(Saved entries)
►
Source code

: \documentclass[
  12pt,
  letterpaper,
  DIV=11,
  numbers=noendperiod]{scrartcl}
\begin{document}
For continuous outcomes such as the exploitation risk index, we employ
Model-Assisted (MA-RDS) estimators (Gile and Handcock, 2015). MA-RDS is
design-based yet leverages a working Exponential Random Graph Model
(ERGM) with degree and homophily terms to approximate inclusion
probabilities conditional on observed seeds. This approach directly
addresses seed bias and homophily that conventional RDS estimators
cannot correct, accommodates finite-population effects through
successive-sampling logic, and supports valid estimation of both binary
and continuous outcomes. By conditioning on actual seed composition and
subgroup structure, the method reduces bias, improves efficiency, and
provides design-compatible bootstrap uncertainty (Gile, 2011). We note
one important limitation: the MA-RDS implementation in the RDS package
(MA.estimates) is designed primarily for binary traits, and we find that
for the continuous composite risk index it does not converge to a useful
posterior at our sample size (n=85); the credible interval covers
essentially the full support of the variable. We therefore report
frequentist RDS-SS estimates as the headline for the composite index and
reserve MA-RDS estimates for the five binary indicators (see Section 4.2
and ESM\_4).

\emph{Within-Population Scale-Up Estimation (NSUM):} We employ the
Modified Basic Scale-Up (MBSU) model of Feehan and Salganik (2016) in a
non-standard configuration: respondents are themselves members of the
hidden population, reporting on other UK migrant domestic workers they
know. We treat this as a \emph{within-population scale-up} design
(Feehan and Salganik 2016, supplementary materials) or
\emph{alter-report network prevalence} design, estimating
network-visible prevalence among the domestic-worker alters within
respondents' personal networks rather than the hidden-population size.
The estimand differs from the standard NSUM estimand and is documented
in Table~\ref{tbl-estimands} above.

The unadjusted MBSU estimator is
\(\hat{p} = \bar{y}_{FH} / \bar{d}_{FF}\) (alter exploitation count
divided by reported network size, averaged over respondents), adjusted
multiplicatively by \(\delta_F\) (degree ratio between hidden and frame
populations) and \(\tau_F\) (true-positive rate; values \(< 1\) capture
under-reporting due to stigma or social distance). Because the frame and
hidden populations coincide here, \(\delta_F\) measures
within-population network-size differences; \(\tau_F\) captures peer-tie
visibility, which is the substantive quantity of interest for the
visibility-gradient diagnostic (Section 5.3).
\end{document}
◄
▶ _WHAT NEEDS TO BE DONE_: Nothing except a number is needed: how many lines of the entries contain the word "standard"?

▶ _EXPECTED OUTPUT_: 2